We identified regions inside the proximal femur that are most strongly associated with hip fracture. Bone densitometry based on such fracture-critical regions showed improved power in discriminating fracture patients from controls.
Introduction: Hip fractures typically occur in lateral falls, with focal mechanical failure of the sub-volumes of tissue in which the applied stress exceeds the strength. In this study, we describe a new methodology to identify proximal femoral tissue elements with highest association with hip fracture. We hypothesize that bone mineral density (BMD) measured in such sub-volumes discriminates hip fracture risk better than BMD in standard anatomic regions such as the femoral neck and trochanter.
Materials and methods: We employed inter-subject registration to transform hip QCT images of 37 patients with hip fractures and 38 age-matched controls into a voxel-based statistical atlas. Within voxels, we performed t-tests between the two groups to identify the regions which differed most. We then randomly divided the 75 scans into a training set and a test set. From the training set, we derived a fracture-driven region of interest (ROI) based on association with fracture. In the test set, we measured BMD in this ROI to determine fracture discrimination efficacy using ROC analysis. Additionally, we compared the BMD distribution differences between the 29 patients with neck fractures and the 8 patients with trochanteric fractures.

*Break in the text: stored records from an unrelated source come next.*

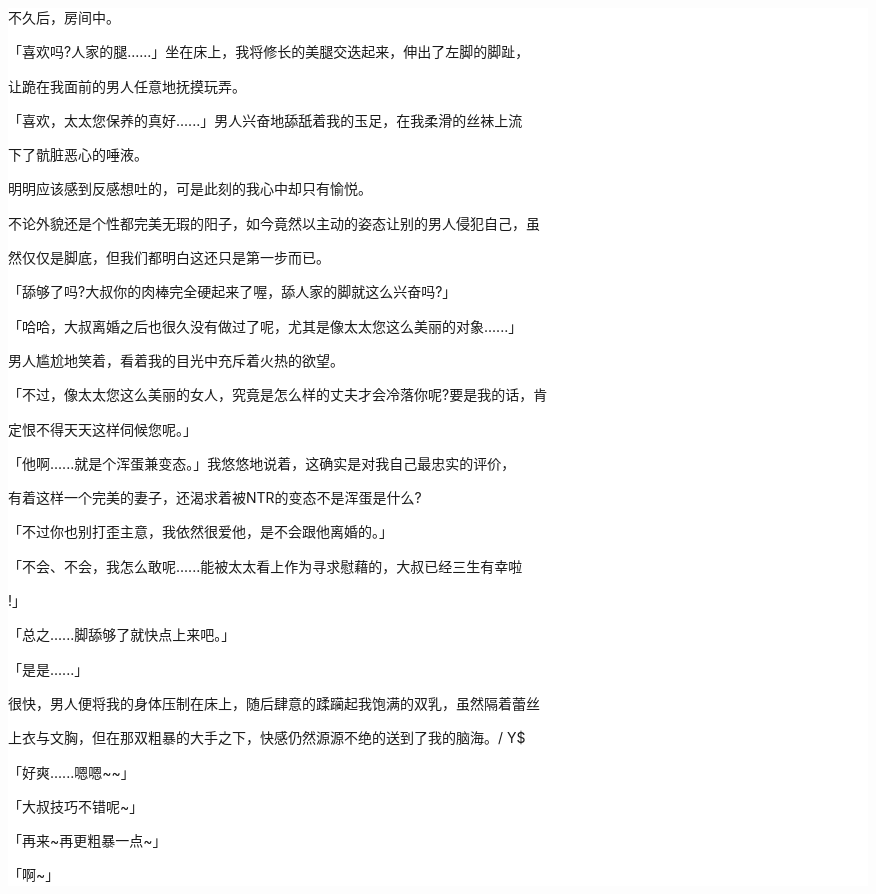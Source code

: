 不久后，房间中。



「喜欢吗?人家的腿......」坐在床上，我将修长的美腿交迭起来，伸出了左脚的脚趾，

让跪在我面前的男人任意地抚摸玩弄。



「喜欢，太太您保养的真好......」男人兴奋地舔舐着我的玉足，在我柔滑的丝袜上流

下了骯脏恶心的唾液。

明明应该感到反感想吐的，可是此刻的我心中却只有愉悦。

不论外貌还是个性都完美无瑕的阳子，如今竟然以主动的姿态让别的男人侵犯自己，虽

然仅仅是脚底，但我们都明白这还只是第一步而已。

「舔够了吗?大叔你的肉棒完全硬起来了喔，舔人家的脚就这么兴奋吗?」



「哈哈，大叔离婚之后也很久没有做过了呢，尤其是像太太您这么美丽的对象......」

男人尴尬地笑着，看着我的目光中充斥着火热的欲望。

「不过，像太太您这么美丽的女人，究竟是怎么样的丈夫才会冷落你呢?要是我的话，肯

定恨不得天天这样伺候您呢。」



「他啊......就是个浑蛋兼变态。」我悠悠地说着，这确实是对我自己最忠实的评价，

有着这样一个完美的妻子，还渴求着被NTR的变态不是浑蛋是什么?



「不过你也别打歪主意，我依然很爱他，是不会跟他离婚的。」

「不会、不会，我怎么敢呢......能被太太看上作为寻求慰藉的，大叔已经三生有幸啦

!」



「总之......脚舔够了就快点上来吧。」



「是是......」

很快，男人便将我的身体压制在床上，随后肆意的蹂躏起我饱满的双乳，虽然隔着蕾丝

上衣与文胸，但在那双粗暴的大手之下，快感仍然源源不绝的送到了我的脑海。/   Y$

「好爽......嗯嗯~~」



「大叔技巧不错呢~」



「再来~再更粗暴一点~」

「啊~」

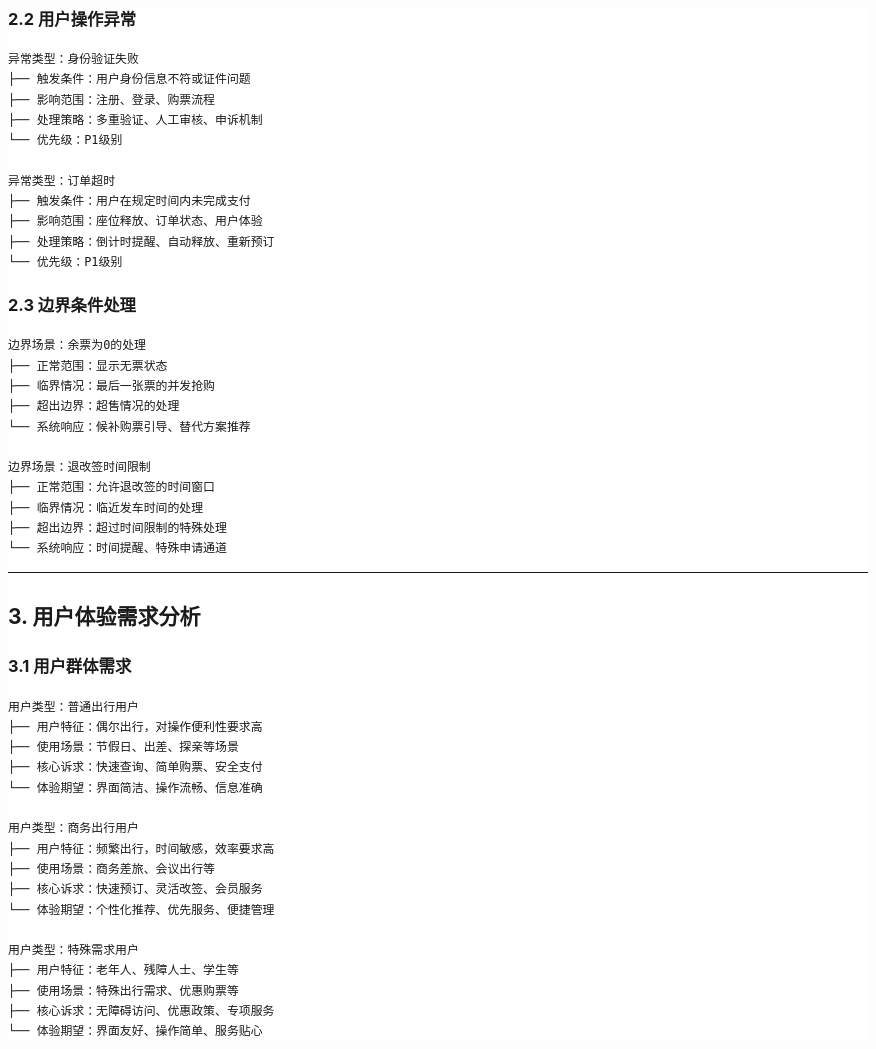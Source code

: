 ### 2.2 用户操作异常
```
异常类型：身份验证失败
├── 触发条件：用户身份信息不符或证件问题
├── 影响范围：注册、登录、购票流程
├── 处理策略：多重验证、人工审核、申诉机制
└── 优先级：P1级别

异常类型：订单超时
├── 触发条件：用户在规定时间内未完成支付
├── 影响范围：座位释放、订单状态、用户体验
├── 处理策略：倒计时提醒、自动释放、重新预订
└── 优先级：P1级别
```

### 2.3 边界条件处理
```
边界场景：余票为0的处理
├── 正常范围：显示无票状态
├── 临界情况：最后一张票的并发抢购
├── 超出边界：超售情况的处理
└── 系统响应：候补购票引导、替代方案推荐

边界场景：退改签时间限制
├── 正常范围：允许退改签的时间窗口
├── 临界情况：临近发车时间的处理
├── 超出边界：超过时间限制的特殊处理
└── 系统响应：时间提醒、特殊申请通道
```

---

## 3. 用户体验需求分析

### 3.1 用户群体需求
```
用户类型：普通出行用户
├── 用户特征：偶尔出行，对操作便利性要求高
├── 使用场景：节假日、出差、探亲等场景
├── 核心诉求：快速查询、简单购票、安全支付
└── 体验期望：界面简洁、操作流畅、信息准确

用户类型：商务出行用户
├── 用户特征：频繁出行，时间敏感，效率要求高
├── 使用场景：商务差旅、会议出行等
├── 核心诉求：快速预订、灵活改签、会员服务
└── 体验期望：个性化推荐、优先服务、便捷管理

用户类型：特殊需求用户
├── 用户特征：老年人、残障人士、学生等
├── 使用场景：特殊出行需求、优惠购票等
├── 核心诉求：无障碍访问、优惠政策、专项服务
└── 体验期望：界面友好、操作简单、服务贴心
```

Results: By evaluating fracture discrimination power based on ROC analysis, the fracture-driven ROI had an AUC (area under curve) of 0.92, while anatomic ROIs (including the entire proximal femur, the femoral neck, trochanter and their cortical and trabecular compartments) had AUC values between 0.78 and 0.87. We also observed that the neck fracture patients had lower BMD (p=0.014) in a small region near the femoral neck and the femoral head, and patients with trochanteric fractures had lower BMD in trochanteric regions such as in the internal calcar septum (p=0.006).
Conclusions: We have identified the sub-volumes of proximal femoral tissue which have the strongest association with hip fracture. The power to predict fracture can be improved, by focusing on BMD measurements in the fracture-critical regions, rather than in standard ROIs.